WHAT IS BEING ASKED —
An exact reprint of every record below is required, with the pictures left out.

Saved data entries
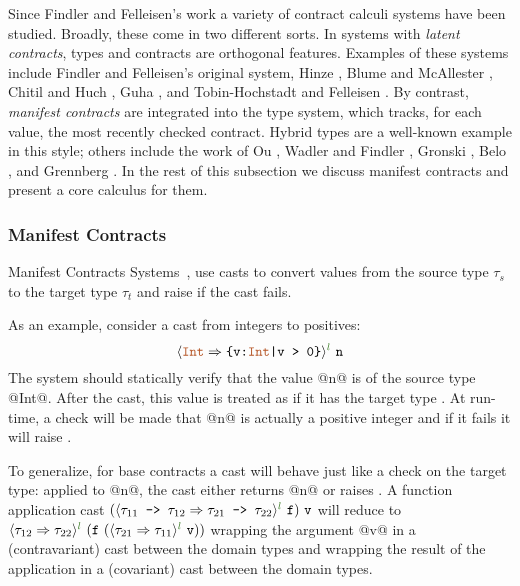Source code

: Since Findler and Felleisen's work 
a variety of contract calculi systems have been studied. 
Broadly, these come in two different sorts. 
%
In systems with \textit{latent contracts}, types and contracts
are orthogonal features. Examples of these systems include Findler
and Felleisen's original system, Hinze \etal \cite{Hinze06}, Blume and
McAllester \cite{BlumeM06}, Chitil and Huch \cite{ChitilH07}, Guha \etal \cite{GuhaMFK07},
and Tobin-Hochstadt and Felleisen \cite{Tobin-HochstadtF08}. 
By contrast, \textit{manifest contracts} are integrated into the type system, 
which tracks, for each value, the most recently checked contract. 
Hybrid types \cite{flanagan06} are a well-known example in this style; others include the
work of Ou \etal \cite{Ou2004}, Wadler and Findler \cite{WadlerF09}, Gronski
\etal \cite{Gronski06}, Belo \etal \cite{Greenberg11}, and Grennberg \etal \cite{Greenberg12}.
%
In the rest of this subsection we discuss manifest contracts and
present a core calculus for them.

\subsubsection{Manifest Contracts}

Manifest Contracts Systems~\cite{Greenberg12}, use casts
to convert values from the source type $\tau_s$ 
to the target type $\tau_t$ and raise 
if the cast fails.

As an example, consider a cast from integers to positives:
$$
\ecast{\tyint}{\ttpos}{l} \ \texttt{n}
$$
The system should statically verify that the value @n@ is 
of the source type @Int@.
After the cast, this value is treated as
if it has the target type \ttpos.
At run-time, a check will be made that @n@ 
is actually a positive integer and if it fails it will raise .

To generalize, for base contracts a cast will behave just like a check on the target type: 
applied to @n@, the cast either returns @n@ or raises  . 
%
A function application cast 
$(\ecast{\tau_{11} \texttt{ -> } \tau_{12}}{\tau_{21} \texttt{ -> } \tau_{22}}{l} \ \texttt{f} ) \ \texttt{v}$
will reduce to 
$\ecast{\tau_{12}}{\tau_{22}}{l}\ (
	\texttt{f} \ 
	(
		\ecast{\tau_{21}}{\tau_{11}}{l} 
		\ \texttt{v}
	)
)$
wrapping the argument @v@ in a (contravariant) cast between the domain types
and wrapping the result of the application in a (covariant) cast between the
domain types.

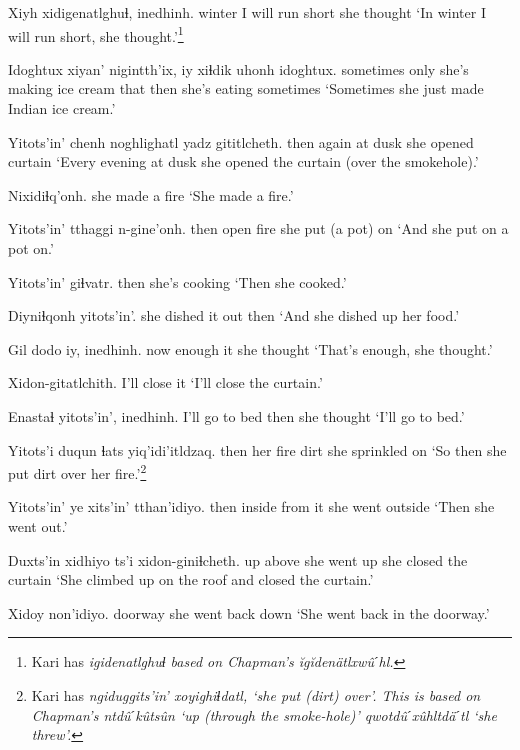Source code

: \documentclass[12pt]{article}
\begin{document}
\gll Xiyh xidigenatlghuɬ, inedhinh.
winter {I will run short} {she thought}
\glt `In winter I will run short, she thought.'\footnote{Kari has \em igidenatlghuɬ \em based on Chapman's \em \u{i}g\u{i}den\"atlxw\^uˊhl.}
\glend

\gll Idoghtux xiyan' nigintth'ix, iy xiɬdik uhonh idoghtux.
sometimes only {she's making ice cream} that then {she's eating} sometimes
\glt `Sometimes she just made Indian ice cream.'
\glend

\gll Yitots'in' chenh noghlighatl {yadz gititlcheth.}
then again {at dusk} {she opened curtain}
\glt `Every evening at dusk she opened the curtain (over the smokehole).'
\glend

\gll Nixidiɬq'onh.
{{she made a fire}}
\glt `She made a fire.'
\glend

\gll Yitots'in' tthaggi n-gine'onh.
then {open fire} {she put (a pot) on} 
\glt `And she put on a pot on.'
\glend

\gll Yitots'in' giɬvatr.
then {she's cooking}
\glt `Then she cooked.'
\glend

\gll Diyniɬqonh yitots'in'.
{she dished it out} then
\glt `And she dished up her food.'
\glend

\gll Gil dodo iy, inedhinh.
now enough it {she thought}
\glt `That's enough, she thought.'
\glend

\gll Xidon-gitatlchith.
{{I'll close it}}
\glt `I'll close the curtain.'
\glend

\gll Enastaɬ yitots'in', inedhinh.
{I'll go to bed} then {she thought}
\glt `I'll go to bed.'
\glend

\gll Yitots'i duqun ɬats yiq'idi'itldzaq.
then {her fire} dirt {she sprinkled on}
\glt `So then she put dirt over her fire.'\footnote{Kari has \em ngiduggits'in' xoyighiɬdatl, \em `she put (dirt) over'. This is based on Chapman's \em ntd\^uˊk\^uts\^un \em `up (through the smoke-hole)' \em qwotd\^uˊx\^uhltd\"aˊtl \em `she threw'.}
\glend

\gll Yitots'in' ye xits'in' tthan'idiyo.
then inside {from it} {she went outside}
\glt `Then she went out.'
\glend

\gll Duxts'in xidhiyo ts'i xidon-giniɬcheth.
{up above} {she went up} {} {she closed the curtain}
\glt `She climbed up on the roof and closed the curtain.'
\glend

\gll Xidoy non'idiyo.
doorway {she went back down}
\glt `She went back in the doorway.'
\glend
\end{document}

RESPONSE TO THE TASK —
Source code

: Since Findler and Felleisen's work 
a variety of contract calculi systems have been studied. 
Broadly, these come in two different sorts. 
%
In systems with \textit{latent contracts}, types and contracts
are orthogonal features. Examples of these systems include Findler
and Felleisen's original system, Hinze \etal \cite{Hinze06}, Blume and
McAllester \cite{BlumeM06}, Chitil and Huch \cite{ChitilH07}, Guha \etal \cite{GuhaMFK07},
and Tobin-Hochstadt and Felleisen \cite{Tobin-HochstadtF08}. 
By contrast, \textit{manifest contracts} are integrated into the type system, 
which tracks, for each value, the most recently checked contract. 
Hybrid types \cite{flanagan06} are a well-known example in this style; others include the
work of Ou \etal \cite{Ou2004}, Wadler and Findler \cite{WadlerF09}, Gronski
\etal \cite{Gronski06}, Belo \etal \cite{Greenberg11}, and Grennberg \etal \cite{Greenberg12}.
%
In the rest of this subsection we discuss manifest contracts and
present a core calculus for them.

\subsubsection{Manifest Contracts}

Manifest Contracts Systems~\cite{Greenberg12}, use casts
to convert values from the source type $\tau_s$ 
to the target type $\tau_t$ and raise 
if the cast fails.

As an example, consider a cast from integers to positives:
$$
\ecast{\tyint}{\ttpos}{l} \ \texttt{n}
$$
The system should statically verify that the value @n@ is 
of the source type @Int@.
After the cast, this value is treated as
if it has the target type \ttpos.
At run-time, a check will be made that @n@ 
is actually a positive integer and if it fails it will raise .

To generalize, for base contracts a cast will behave just like a check on the target type: 
applied to @n@, the cast either returns @n@ or raises  . 
%
A function application cast 
$(\ecast{\tau_{11} \texttt{ -> } \tau_{12}}{\tau_{21} \texttt{ -> } \tau_{22}}{l} \ \texttt{f} ) \ \texttt{v}$
will reduce to 
$\ecast{\tau_{12}}{\tau_{22}}{l}\ (
	\texttt{f} \ 
	(
		\ecast{\tau_{21}}{\tau_{11}}{l} 
		\ \texttt{v}
	)
)$
wrapping the argument @v@ in a (contravariant) cast between the domain types
and wrapping the result of the application in a (covariant) cast between the
domain types.

Source code

: \documentclass[12pt]{article}
\begin{document}
\gll Xiyh xidigenatlghuɬ, inedhinh.
winter {I will run short} {she thought}
\glt `In winter I will run short, she thought.'\footnote{Kari has \em igidenatlghuɬ \em based on Chapman's \em \u{i}g\u{i}den\"atlxw\^uˊhl.}
\glend

\gll Idoghtux xiyan' nigintth'ix, iy xiɬdik uhonh idoghtux.
sometimes only {she's making ice cream} that then {she's eating} sometimes
\glt `Sometimes she just made Indian ice cream.'
\glend

\gll Yitots'in' chenh noghlighatl {yadz gititlcheth.}
then again {at dusk} {she opened curtain}
\glt `Every evening at dusk she opened the curtain (over the smokehole).'
\glend

\gll Nixidiɬq'onh.
{{she made a fire}}
\glt `She made a fire.'
\glend

\gll Yitots'in' tthaggi n-gine'onh.
then {open fire} {she put (a pot) on} 
\glt `And she put on a pot on.'
\glend

\gll Yitots'in' giɬvatr.
then {she's cooking}
\glt `Then she cooked.'
\glend

\gll Diyniɬqonh yitots'in'.
{she dished it out} then
\glt `And she dished up her food.'
\glend

\gll Gil dodo iy, inedhinh.
now enough it {she thought}
\glt `That's enough, she thought.'
\glend

\gll Xidon-gitatlchith.
{{I'll close it}}
\glt `I'll close the curtain.'
\glend

\gll Enastaɬ yitots'in', inedhinh.
{I'll go to bed} then {she thought}
\glt `I'll go to bed.'
\glend

\gll Yitots'i duqun ɬats yiq'idi'itldzaq.
then {her fire} dirt {she sprinkled on}
\glt `So then she put dirt over her fire.'\footnote{Kari has \em ngiduggits'in' xoyighiɬdatl, \em `she put (dirt) over'. This is based on Chapman's \em ntd\^uˊk\^uts\^un \em `up (through the smoke-hole)' \em qwotd\^uˊx\^uhltd\"aˊtl \em `she threw'.}
\glend

\gll Yitots'in' ye xits'in' tthan'idiyo.
then inside {from it} {she went outside}
\glt `Then she went out.'
\glend

\gll Duxts'in xidhiyo ts'i xidon-giniɬcheth.
{up above} {she went up} {} {she closed the curtain}
\glt `She climbed up on the roof and closed the curtain.'
\glend

\gll Xidoy non'idiyo.
doorway {she went back down}
\glt `She went back in the doorway.'
\glend
\end{document}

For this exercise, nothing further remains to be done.